The results obtained showed that there were no differences in emotional symptoms between the two groups at T1 (i.e., at the beginning of the semester, just before initiating the clinical practice). Bayesian repeated measures ANOVA showed that, after two months (T2), the data strongly support the hypothesis that clinical psychology trainees show higher increases in emotional symptoms than the control cohort for the DASS-Total, DASS-Depression, and DASS-Stress. Contrarily, there was no interaction effect for DASS-Anxiety, and only anecdotal one for the GHQ-12 scores.

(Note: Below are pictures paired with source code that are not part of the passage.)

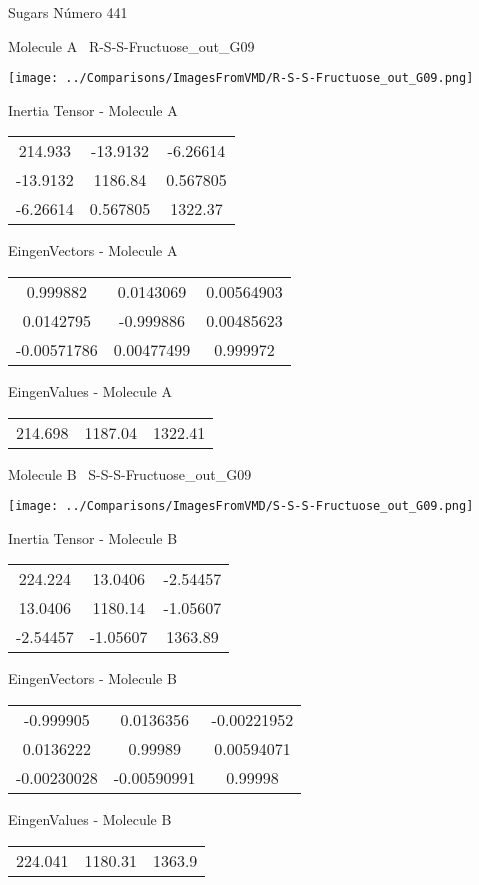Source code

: \vtab[-3cm]
\begin{center}
{\large Sugars \tab Número 441}
\end{center}
\begin{multicols}{2}
\begin{center}

Molecule A \
R-S-S-Fructuose\_out\_G09

\texttt{[image: ../Comparisons/ImagesFromVMD/R-S-S-Fructuose\_out\_G09.png]}

Inertia Tensor - Molecule A \\
\begin{tabular}{|c c c|}
214.933	 & 	-13.9132	 & 	-6.26614	 \\
-13.9132	 & 	1186.84	 & 	0.567805	 \\
-6.26614	 & 	0.567805	 & 	1322.37
\end{tabular}

\vtab
 EingenVectors - Molecule A     \\
\begin{tabular}{|c c c|}
0.999882	 & 	0.0143069	 & 	0.00564903	 \\
0.0142795	 & 	-0.999886	 & 	0.00485623	 \\
-0.00571786	 & 	0.00477499	 & 	0.999972
\end{tabular}

\vtab
 EingenValues - Molecule A     \\
\begin{tabular}{|c c c|}
214.698	 & 	1187.04	 & 	1322.41	 \\
\end{tabular}
\columnbreak

Molecule B \
S-S-S-Fructuose\_out\_G09

\texttt{[image: ../Comparisons/ImagesFromVMD/S-S-S-Fructuose\_out\_G09.png]}

Inertia Tensor - Molecule B \\
\begin{tabular}{|c c c|}
224.224	 & 	13.0406	 & 	-2.54457	 \\
13.0406	 & 	1180.14	 & 	-1.05607	 \\
-2.54457	 & 	-1.05607	 & 	1363.89
\end{tabular}

\vtab
 EingenVectors - Molecule B     \\
\begin{tabular}{|c c c|}
-0.999905	 & 	0.0136356	 & 	-0.00221952	 \\
0.0136222	 & 	0.99989	 & 	0.00594071	 \\
-0.00230028	 & 	-0.00590991	 & 	0.99998
\end{tabular}

\vtab
 EingenValues - Molecule B     \\
\begin{tabular}{|c c c|}
224.041	 & 	1180.31	 & 	1363.9	 \\
\end{tabular}

\end{center}
\end{multicols}


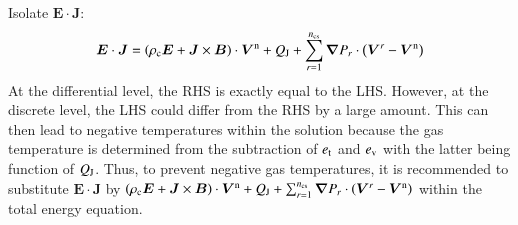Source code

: \documentclass{warpdoc}
\renewcommand{\vec}[1]{\bm{#1}}
\begin{document}
%
Isolate $\vec{E}\cdot\vec{J}$:
%
\begin{equation}
\vec{E} \cdot \vec{J}
=
 \left(\rho_{\rm c} \vec{E} + \vec{J}\times\vec{B} \right)\cdot \vec{V}^{\rm n}
+ Q_{\rm J} 
+  \sum_{r=1}^{n_{\rm cs}} \vec{\nabla} P_r \cdot \left(\vec{V}^r-\vec{V}^{\rm n}\right) 
\end{equation}
%
At the differential level, the RHS is exactly equal to the LHS. However, at the discrete level, the LHS could differ from the RHS by a large amount. This can then lead to negative temperatures within the solution because the gas temperature is determined from the subtraction of $e_{\rm t}$ and $e_{\rm v}$ with the latter being function of $Q_{\rm J}$. Thus, to prevent negative gas temperatures, it is recommended to substitute $\vec{E}\cdot\vec{J}$ by $\left(\rho_{\rm c} \vec{E} + \vec{J}\times\vec{B} \right)\cdot \vec{V}^{\rm n}
+ Q_{\rm J} +  \sum_{r=1}^{n_{\rm cs}} \vec{\nabla} P_r \cdot \left(\vec{V}^r-\vec{V}^{\rm n}\right)$ within the total energy equation.


 

  
  
\end{document}

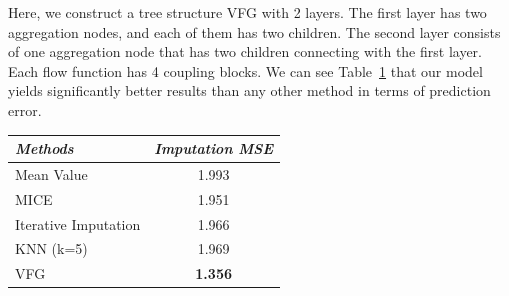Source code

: \documentclass[sigconf, anonymous, review]{acmart}
\theoremstyle{plain}
\theoremstyle{definition}
\theoremstyle{remark}
\begin{document}
Here, we construct a tree structure VFG with 2 layers. 
The first layer has two aggregation nodes, and each of them has two children. 
The second layer consists of one aggregation node that has two children connecting with the first layer.  
Each flow function has 4 coupling blocks. 
We can see Table~\ref{tab:imp_arrhytmia} that our model yields significantly better results than any other method in terms of prediction error. 
{\small
\begin{table}[ht]
\centering
 \begin{tabular}{l | c  }\hline
\textit{Methods} & \textit{Imputation MSE}  \\
\hline
Mean Value &1.993 \\
MICE & 1.951\\
Iterative Imputation & 1.966\\
KNN (k=5) &1.969 \\
\hline
VFG & \textbf{1.356} \\  
\hline
\end{tabular}
 \label{tab:imp_arrhytmia}\vspace{-0.1in}
\end{table}}







\end{document}
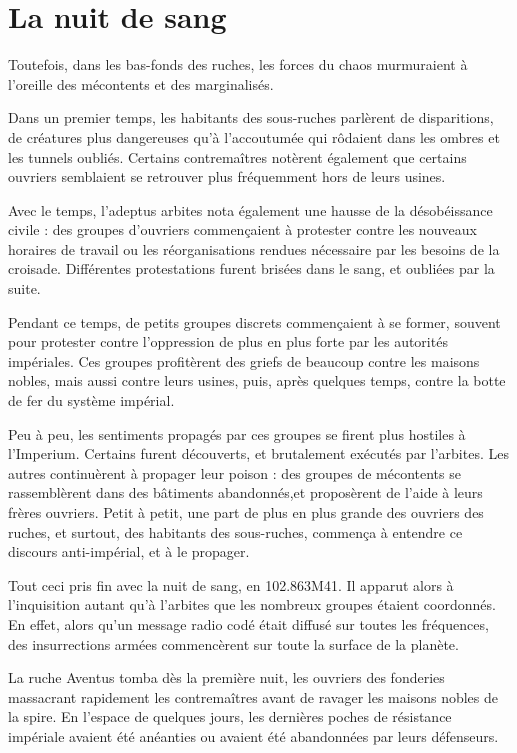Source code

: \documentclass[10pt,a4paper]{book}
\begin{document}
\section{La nuit de sang}
Toutefois, dans les bas-fonds des ruches, les forces du chaos murmuraient à l'oreille des mécontents et des marginalisés. 

Dans un premier temps, les habitants des sous-ruches parlèrent de disparitions, de créatures plus dangereuses qu'à l'accoutumée qui rôdaient dans les ombres et les tunnels oubliés. Certains contremaîtres notèrent également que certains ouvriers semblaient se retrouver plus fréquemment hors de leurs usines.

Avec le temps, l'adeptus arbites nota également une hausse de la désobéissance civile : des groupes d'ouvriers commençaient à protester contre les nouveaux horaires de travail ou les réorganisations rendues nécessaire par les besoins de la croisade. Différentes protestations furent brisées dans le sang, et oubliées par la suite.

Pendant ce temps, de petits groupes discrets commençaient à se former, souvent pour protester contre l'oppression de plus en plus forte par les autorités impériales. Ces groupes profitèrent des griefs de beaucoup contre les maisons nobles, mais aussi contre leurs usines, puis, après quelques temps, contre la botte de fer du système impérial.

Peu à peu, les sentiments propagés par ces groupes se firent plus hostiles à l'Imperium. Certains furent découverts, et brutalement exécutés par l'arbites. Les autres continuèrent à propager leur poison : des groupes de mécontents se rassemblèrent dans des bâtiments abandonnés,et proposèrent de l'aide à leurs frères ouvriers. Petit à petit, une part de plus en plus grande des ouvriers des ruches, et surtout, des habitants des sous-ruches, commença à entendre ce discours anti-impérial, et à le propager.

Tout ceci pris fin avec la nuit de sang, en 102.863M41. Il apparut alors à l'inquisition autant qu'à l'arbites que les nombreux groupes étaient coordonnés. En effet, alors qu'un message radio codé était diffusé sur toutes les fréquences, des insurrections armées commencèrent sur toute la surface de la planète.

La ruche Aventus tomba dès la première nuit, les ouvriers des fonderies massacrant rapidement les contremaîtres avant de ravager les maisons nobles de la spire. En l'espace de quelques jours, les dernières poches de résistance impériale avaient été anéanties ou avaient été abandonnées par leurs défenseurs.
\end{document}
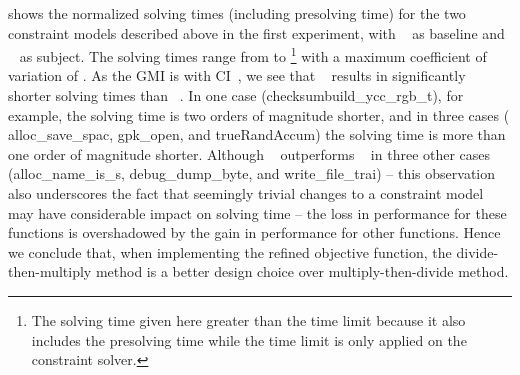  shows the normalized solving times
(including \gls{presolving} time) for the two \glspl{constraint model}
described above in the first experiment, with ~\modelA{} as \gls{baseline} and ~\modelB{}
as \gls{subject}.
%
The solving times range from
\printMinSolvingTime{
  \NewOpCostFunVsOldPrePlusSolvingTimeSpeedupPrePlusSolvingTimeAvgMin,
  \NewOpCostFunVsOldPrePlusSolvingTimeSpeedupBaselinePrePlusSolvingTimeAvgMin
} to
\printMaxSolvingTime{
  \NewOpCostFunVsOldPrePlusSolvingTimeSpeedupPrePlusSolvingTimeAvgMax,
  \NewOpCostFunVsOldPrePlusSolvingTimeSpeedupBaselinePrePlusSolvingTimeAvgMax
}%
%
\footnote{%
  The solving time given here greater than the time limit because it also
  includes the \gls{presolving} time while the time limit is only applied on the
  \gls{constraint solver}.%
}
%
with a maximum coefficient of variation of
\numMaxOf{
  \NewOpCostFunVsOldPrePlusSolvingTimeSpeedupPrePlusSolvingTimeCvMax,
  \NewOpCostFunVsOldPrePlusSolvingTimeSpeedupBaselinePrePlusSolvingTimeCvMax
}.
%
As the \gls{GMI} is \printGMI{%
  \NewOpCostFunVsOldPrePlusSolvingTimeSpeedupPrePlusSolvingTimeRegularSpeedupGmean%
} with \gls{CI}~\printGMICI{%
  \NewOpCostFunVsOldPrePlusSolvingTimeSpeedupPrePlusSolvingTimeRegularSpeedupCiMin%
}{%
  \NewOpCostFunVsOldPrePlusSolvingTimeSpeedupPrePlusSolvingTimeRegularSpeedupCiMax%
}, we see that ~\modelB{} results in significantly
shorter solving times than ~\modelA.
%
In one case (checksum{\codeFont build\_ycc\_rgb\_t}), for example, the solving
time is two orders of magnitude shorter, and in three cases ({\codeFont
  alloc\_save\_spac}, {\codeFont gpk\_open}, and {\codeFont trueRandAccum}) the
solving time is more than one order of magnitude shorter.
%
Although ~\modelA{} outperforms ~\modelB{} in three other cases ({\codeFont alloc\_name\_is\_s},
{\codeFont debug\_dump\_byte}, and {\codeFont write\_file\_trai}) -- this
observation also underscores the fact that seemingly trivial changes to a
\gls{constraint model} may have considerable impact on solving time -- the loss
in performance for these \glspl{function} is overshadowed by the gain in
performance for other \glspl{function}.
%
Hence we conclude that, when implementing the refined \gls{objective function},
the \gls{divide-then-multiply method} is a better design choice over
\gls{multiply-then-divide method}.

Some limitations of the current study are worth mentioning. Firstly, the sample of this study consisted of undergraduate clinical psychology trainees. However, in many countries, training in clinical psychology is only permitted at postgraduate level, which might complicate the generalizability of the current findings. Accordingly, further studies might replicate the results presented with clinical psychology trainees at a postgraduate level. Secondly, the fact that the sample of the current study was recruited from only one university can also hinder the generalizability of the results. Thirdly, only 63.8% (N = 367) of the sample who responded to the questionnaire package at T1 also responded at T2. However, there was no evidence that completers were different from non-completers according to the Bayesian t-tests conducted. Fourthly, this longitudinal study does not allow for attributions of causality because no independent variable was manipulated. However, note that longitudinal studies such as this can be the only way to explore the research question presented in this study because manipulating the independent variable (i.e., assigning participants to the semester with clinical psychology practice versus the control semester) is not possible and would be unethical. Lastly, the current study did not explore which psychological variables (e.g., coping styles, experiential avoidance, self-efficacy, repetitive negative thinking, etc.) might moderate and/or mediate the increase of emotional symptoms in clinical psychology trainees compared to the control cohort. In this sense, the study conducted in a similar sample of trainees by Dereix-Calonge, Ruiz, Cardona-Betancourt, and Flórez (in press) found that repetitive negative thinking (RNT) focused on the clinical practice longitudinally predicted the increase of emotional symptoms. However, this study did not recruit a control cohort. Accordingly, future studies might analyze the role of RNT focused on the clinical practice as a moderator and mediator of the differential increase in emotional symptoms observed in clinical psychology trainees compared with a control cohort.
The current study is the first one showing that novice clinical psychology trainees tend to experience an increase in emotional symptoms in the first months of clinical practice as compared with a control cohort. This indicates that training programs in clinical psychology should address the emotional difficulties and barriers in learning found by trainees in a more detailed way. According to Luciano, Ruiz, Gil-Luciano, and Ruiz-Sánchez (2016), this difficulty should be addressed in the process of the clinical supervision because it is the context in which the emotional barriers of a therapist usually emerge and can be identified. In this sense, the results of the current study call for developing models of clinical supervision that integrate a therapist's barriers as an essential part of the work.